A Byzance au plus fort et à l’apogée de l’orthodoxie, la présence d’un trésor de livres de philosophes et de scientifiques grecs ainsi que de la langue grecque elle-même n’ont pas été des facteurs suffisants. La survie de la révolution scientifique est un problème culturel et non pas matériel ou intellectuel.
Prenant un autre exemple, Moses Finley dans un livre très synthétique et précis sur les anciens Grecs affirme14 que même si ce peuple antique a réalisé des choses remarquables pour la science comme la géométrie d’Euclide, l’astronomie de Ptolémée, l’atomisme de Démocrite et la médecine hippocratique qui auraient été, selon l’auteur, susceptibles d’entraîner une véritable révolution scientifique, il y avait quelque chose de plus profond et de plus psychologique qui a empêché une telle révolution. Finley ajoute que peu importe le caractère apparemment minoritaire de ces classes, ces dernières ont déterminé par leurs actions toute l’histoire de la Grèce même si celle-ci ait produit les intellectuels qui ont consacré leurs travaux à la science et à la philosophie.
Cet effort grandiose a détourné l’attention des choses pratiques à travers un système de valeurs particulier qui et basé sur la philosophie et les arts précités. Pour ma part, je préfère à cette définition, celle qui fait référence à un groupe culturel et intellectuel dominant. Le groupe culturel constitué des classes aisées et des philosophes a éclipsé le monde des artisans, des techniciens et des expérimentateurs et aucune percée technique n’a été vraiment réalisée dans l’agriculture, l’art de la guerre, l’irrigation, etc.
Finley a imputé cette évolution à l’absence chez la société d’une mentalité et d’une motivation nécessaire pour réaliser une efficacité et une productivité ainsi que d’un penseur doté au plus haut point d’un esprit pratique comme Bacon.
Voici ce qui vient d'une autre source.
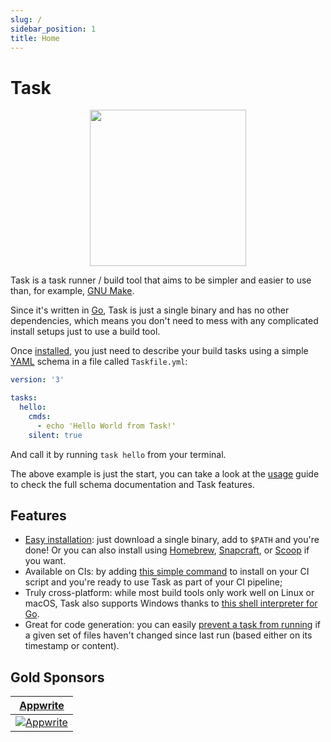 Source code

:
 ```yaml
---
slug: /
sidebar_position: 1
title: Home
---
```


# Task

<div align="center">
  <img id="logo" src="img/logo.svg" height="250px" width="250px" />
</div>

Task is a task runner / build tool that aims to be simpler and easier to use than, for example, [GNU Make](https://www.gnu.org/software/make/).

Since it's written in [Go](https://go.dev/), Task is just a single binary and has no other dependencies, which means you don't need to mess with any complicated install setups just to use a build tool.

Once [installed](installation.md), you just need to describe your build tasks using a simple [YAML](http://yaml.org/) schema in a file called `Taskfile.yml`:

```yaml title="Taskfile.yml"
version: '3'

tasks:
  hello:
    cmds:
      - echo 'Hello World from Task!'
    silent: true
```

And call it by running `task hello` from your terminal.

The above example is just the start, you can take a look at the [usage](/usage) guide to check the full schema documentation and Task features.

## Features

- [Easy installation](installation.md): just download a single binary, add to `$PATH` and you're done! Or you can also install using [Homebrew](https://brew.sh/), [Snapcraft](https://snapcraft.io/), or [Scoop](https://scoop.sh/) if you want.
- Available on CIs: by adding [this simple command](installation.md#install-script) to install on your CI script and you're ready to use Task as part of your CI pipeline;
- Truly cross-platform: while most build tools only work well on Linux or macOS, Task also supports Windows thanks to [this shell interpreter for Go](https://github.com/mvdan/sh).
- Great for code generation: you can easily [prevent a task from running](/usage#prevent-unnecessary-work) if a given set of files haven't changed since last run (based either on its timestamp or content).

## Gold Sponsors

<div class="gold-sponsors">

| [Appwrite](https://appwrite.io/?utm_source=taskfile.dev&utm_medium=website&utm_campaign=task_oss_fund)                       |
| ---------------------------------------------------------------------------------------------------------------------------- |
| [![Appwrite](/img/appwrite.svg)](https://appwrite.io/?utm_source=taskfile.dev&utm_medium=website&utm_campaign=task_oss_fund) |

</div>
Mais une telle interprétation n’est pas totalement adéquate et ne reflète réellement cette évolution.
Si la sphère technique a été éclipsée c’est en raison de la domination du système des classes aisées et des philosophes. On raconte que les apôtres de Jésus ont visité des cités grecques et ils y ont trouvé des philosophes avec lesquels discuter. Ceci montre le poids de cette sphère culturelle et intellectuelle qui n’a laissé aucune place aux scientifiques. On peut voir que peu importe la nature intrinsèque du système des valeurs de ce système dominant, il finit toujours par avoir raison de la sphère scientifique et technique et faire décliner à terme la civilisation entière.